Mylor Creek (Pol Scathow, meaning creek of boats) is a tidal ria in south Cornwall, United Kingdom. It is a tributary of Carrick Roads, the estuary of the River Fal and is situated approximately six miles (10 km) south of Truro and two miles (3 km) north of Falmouth
.

==Geography==
The creek is in Mylor civil parish and forms an inland tidal lake. It is approximately 800 ft at its widest point and just over a mile (1.8 km) long from its tidal limit at Mylor Bridge to its mouth at Mylor Churchtown where it discharges into Carrick Roads.

===Locations===
- Normal Tidal Limit (NTL) at Mylor Bridge coordinates
- Mouth (Mylor Harbour) coordinates

==History==
At the entrance to the creek was the most westerly naval dockyard and victualling station in Britain, which, at high tide, covered 66 acre of water. During the second half of the 19th-century it was the base for HMS Ganges, a training ship for boys, and also the Falmouth Packets.

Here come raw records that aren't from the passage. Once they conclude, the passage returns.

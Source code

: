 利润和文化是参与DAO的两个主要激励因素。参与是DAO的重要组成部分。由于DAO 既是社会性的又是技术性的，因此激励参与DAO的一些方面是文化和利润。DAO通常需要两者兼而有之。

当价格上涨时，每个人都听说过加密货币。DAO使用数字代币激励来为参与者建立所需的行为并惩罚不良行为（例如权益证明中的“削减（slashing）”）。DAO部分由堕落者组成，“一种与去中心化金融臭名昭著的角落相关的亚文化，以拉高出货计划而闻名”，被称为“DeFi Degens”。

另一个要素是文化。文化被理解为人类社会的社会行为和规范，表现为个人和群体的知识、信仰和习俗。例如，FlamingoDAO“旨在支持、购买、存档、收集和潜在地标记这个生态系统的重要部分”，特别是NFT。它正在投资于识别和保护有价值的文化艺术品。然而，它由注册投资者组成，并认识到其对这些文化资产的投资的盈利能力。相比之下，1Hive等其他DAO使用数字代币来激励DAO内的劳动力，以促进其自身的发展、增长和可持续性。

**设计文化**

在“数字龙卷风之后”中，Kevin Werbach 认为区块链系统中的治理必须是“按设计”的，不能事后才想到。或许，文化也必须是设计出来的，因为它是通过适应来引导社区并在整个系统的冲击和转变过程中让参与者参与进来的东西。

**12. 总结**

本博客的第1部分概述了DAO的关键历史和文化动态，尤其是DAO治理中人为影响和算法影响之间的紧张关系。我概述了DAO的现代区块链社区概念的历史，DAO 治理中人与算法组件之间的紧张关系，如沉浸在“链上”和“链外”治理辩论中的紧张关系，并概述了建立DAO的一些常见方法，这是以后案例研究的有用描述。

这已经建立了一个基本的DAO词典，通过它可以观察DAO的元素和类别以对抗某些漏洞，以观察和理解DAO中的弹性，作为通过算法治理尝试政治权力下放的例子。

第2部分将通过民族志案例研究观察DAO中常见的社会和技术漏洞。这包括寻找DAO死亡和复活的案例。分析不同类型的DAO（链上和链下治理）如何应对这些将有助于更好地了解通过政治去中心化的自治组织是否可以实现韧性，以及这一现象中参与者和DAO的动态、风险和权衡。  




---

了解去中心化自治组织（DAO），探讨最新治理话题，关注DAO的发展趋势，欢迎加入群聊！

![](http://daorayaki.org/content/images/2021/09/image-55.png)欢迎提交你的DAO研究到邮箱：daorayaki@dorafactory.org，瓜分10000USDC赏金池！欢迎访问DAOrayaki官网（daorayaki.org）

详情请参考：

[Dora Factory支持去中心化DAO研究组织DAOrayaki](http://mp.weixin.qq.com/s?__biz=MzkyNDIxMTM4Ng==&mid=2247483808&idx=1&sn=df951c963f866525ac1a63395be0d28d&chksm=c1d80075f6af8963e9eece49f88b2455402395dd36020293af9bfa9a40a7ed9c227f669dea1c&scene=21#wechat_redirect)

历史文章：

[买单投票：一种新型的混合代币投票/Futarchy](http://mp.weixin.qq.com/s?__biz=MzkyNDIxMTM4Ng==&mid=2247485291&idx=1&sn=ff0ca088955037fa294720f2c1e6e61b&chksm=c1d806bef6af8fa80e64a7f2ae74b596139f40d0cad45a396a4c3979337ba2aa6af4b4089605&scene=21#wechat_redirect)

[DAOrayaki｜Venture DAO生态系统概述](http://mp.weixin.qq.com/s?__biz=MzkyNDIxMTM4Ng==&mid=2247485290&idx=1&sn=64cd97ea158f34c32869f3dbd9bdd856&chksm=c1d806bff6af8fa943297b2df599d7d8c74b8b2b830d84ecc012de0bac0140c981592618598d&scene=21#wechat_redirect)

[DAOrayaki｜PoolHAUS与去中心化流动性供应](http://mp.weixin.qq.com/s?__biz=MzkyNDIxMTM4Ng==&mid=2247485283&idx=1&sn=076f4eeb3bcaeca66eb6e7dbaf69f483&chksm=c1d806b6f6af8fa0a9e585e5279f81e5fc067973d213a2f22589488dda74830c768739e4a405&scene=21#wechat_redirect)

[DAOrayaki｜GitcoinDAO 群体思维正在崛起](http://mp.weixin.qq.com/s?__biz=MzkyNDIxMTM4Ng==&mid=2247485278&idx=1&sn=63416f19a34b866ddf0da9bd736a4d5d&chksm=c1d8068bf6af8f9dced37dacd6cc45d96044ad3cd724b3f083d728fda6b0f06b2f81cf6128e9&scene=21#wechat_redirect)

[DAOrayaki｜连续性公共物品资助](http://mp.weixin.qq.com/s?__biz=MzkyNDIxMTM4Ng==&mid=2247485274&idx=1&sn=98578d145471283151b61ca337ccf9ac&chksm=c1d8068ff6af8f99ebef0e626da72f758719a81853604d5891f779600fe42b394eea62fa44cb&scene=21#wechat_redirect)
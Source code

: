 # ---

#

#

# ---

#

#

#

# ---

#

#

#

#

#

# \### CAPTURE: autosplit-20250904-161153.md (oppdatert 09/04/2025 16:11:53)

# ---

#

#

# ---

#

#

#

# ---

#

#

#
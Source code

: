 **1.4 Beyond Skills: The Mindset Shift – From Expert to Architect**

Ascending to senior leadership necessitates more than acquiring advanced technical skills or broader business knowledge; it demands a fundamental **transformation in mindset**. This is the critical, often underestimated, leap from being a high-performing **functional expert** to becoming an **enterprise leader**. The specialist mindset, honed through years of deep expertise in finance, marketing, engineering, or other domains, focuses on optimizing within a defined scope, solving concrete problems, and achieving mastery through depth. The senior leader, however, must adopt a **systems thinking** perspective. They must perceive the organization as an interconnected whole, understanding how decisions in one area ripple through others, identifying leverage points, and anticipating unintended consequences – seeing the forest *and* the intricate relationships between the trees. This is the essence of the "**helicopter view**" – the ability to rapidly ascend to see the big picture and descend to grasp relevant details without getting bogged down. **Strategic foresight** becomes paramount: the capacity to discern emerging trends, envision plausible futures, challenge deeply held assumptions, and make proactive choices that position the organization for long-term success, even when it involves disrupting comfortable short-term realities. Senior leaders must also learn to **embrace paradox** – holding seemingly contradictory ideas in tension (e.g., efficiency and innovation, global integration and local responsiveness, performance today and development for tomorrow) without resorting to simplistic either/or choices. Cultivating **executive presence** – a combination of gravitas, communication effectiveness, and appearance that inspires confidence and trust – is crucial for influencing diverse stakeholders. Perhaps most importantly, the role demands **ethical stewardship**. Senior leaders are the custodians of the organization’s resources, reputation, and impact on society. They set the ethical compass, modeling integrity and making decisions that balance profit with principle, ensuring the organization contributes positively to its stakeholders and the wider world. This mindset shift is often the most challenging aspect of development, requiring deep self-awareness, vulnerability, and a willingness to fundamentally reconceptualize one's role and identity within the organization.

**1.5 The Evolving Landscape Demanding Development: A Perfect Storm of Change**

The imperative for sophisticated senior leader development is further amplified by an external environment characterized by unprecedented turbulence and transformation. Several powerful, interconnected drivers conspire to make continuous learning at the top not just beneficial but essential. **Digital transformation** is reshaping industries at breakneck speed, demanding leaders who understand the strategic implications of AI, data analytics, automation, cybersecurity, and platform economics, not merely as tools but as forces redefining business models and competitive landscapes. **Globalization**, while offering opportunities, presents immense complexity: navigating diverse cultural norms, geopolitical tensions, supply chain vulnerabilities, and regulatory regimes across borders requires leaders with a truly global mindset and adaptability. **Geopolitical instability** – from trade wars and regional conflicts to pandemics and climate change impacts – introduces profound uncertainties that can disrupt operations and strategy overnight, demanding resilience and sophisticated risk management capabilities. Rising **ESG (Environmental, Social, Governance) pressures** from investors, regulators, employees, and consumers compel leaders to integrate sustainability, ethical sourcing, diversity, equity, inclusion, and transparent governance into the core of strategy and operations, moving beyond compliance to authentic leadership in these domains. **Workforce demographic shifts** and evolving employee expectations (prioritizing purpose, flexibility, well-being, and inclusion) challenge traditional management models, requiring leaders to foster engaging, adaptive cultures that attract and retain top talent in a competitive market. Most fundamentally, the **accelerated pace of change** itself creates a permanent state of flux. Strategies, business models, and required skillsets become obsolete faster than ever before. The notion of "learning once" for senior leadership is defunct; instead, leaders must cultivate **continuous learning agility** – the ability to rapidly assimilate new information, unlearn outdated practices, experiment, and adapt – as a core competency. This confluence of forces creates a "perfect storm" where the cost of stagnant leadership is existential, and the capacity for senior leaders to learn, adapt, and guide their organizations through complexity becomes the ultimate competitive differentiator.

During World War II the harbour was a base for operations conducted by the French Resistance. It is now home to the last remaining fleet of oyster fishermen.

==Recreation==
Carrick Roads and Cornwall's English Channel coast are popular for yachting and dinghy racing. Restronguet Sailing Club (which takes its name from Restronguet Creek a mile to the north) has its base at Mylor Harbour, a large yacht marina immediately north of Mylor Churchtown.